Ucapan dr. Zaki (mentor saya) suatu sore cukup memberikan kesan yang mendalam. Betul juga, saya membaca buku-buku kepemimpinan dan motivasi, tapi apakah saya sudah menyelesaikan membaca bagaimana para sahabat Nabi memimpin kaumnya? Yang akhirnya berhasil membuat Islam dari sekedar terasing di gurun pasir, hingga menyebar masuk ke Istana Kisra, menaklukkannya, meluas tanpa batas.
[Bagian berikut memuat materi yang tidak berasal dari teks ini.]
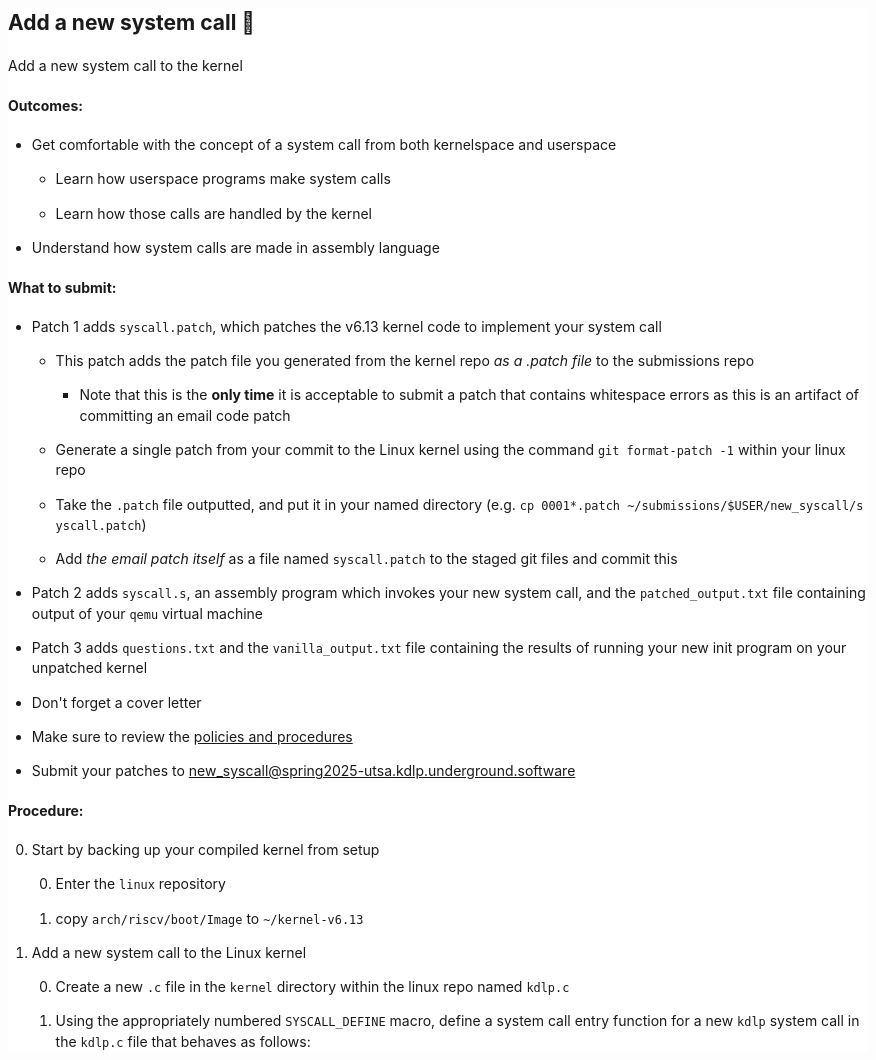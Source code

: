 ## Add a new system call 🤫

Add a new system call to the kernel

#### Outcomes:

* Get comfortable with the concept of a system call from both kernelspace and userspace

    * Learn how userspace programs make system calls

    * Learn how those calls are handled by the kernel

* Understand how system calls are made in assembly language

#### What to submit:

* Patch 1 adds `syscall.patch`, which patches the v6.13 kernel code to implement your system call

    * This patch adds the patch file you generated from the kernel repo *as a .patch file* to the submissions repo

        * Note that this is the **only time** it is acceptable to submit a patch that contains whitespace errors as this is an artifact of committing an email code patch

    * Generate a single patch from your commit to the Linux kernel using the command `git format-patch -1` within your linux repo

    * Take the `.patch` file outputted, and put it in your named directory (e.g. `cp 0001*.patch ~/submissions/$USER/new_syscall/syscall.patch`)

    * Add *the email patch itself* as a file named `syscall.patch` to the staged git files and commit this

* Patch 2 adds `syscall.s`, an assembly program which invokes your new system call, and the `patched_output.txt` file containing output of your `qemu` virtual machine

* Patch 3 adds `questions.txt` and the `vanilla_output.txt` file containing the results of running your new init program on your unpatched kernel

* Don't forget a cover letter

* Make sure to review the [policies and procedures](/procedures.md)

* Submit your patches to new_syscall@spring2025-utsa.kdlp.underground.software

#### Procedure:

0. Start by backing up your compiled kernel from setup

    0. Enter the `linux` repository

    0. copy `arch/riscv/boot/Image` to `~/kernel-v6.13`

0. Add a new system call to the Linux kernel

    0. Create a new `.c` file in the `kernel` directory within the linux repo named `kdlp.c`

    0. Using the appropriately numbered `SYSCALL_DEFINE` macro, define a system call entry function for a new `kdlp` system call in the `kdlp.c` file that behaves as follows:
Saya ingin membagikan tulisan yang menurut saya menarik. Kebanyakan saya kutip dari Khalid bin Walid “Sang Legenda Militer Islam” karya Shadiq Ibrahim Argoun.

ABU BAKAR ASH-SHIDDIQ

Rasulullah SAW. Wafat setelah seluruh pelosok Arab masuk Islam. Karena masih banyak yang beriman dalam ragu, ditambah provokasi kaum munafik dan Yahudi, akhrinya banyak yang murtad dan kembali kepada kejahiliahan. “Sekiranya seorang nabi, niscaya Muhammad tidak akan mati.”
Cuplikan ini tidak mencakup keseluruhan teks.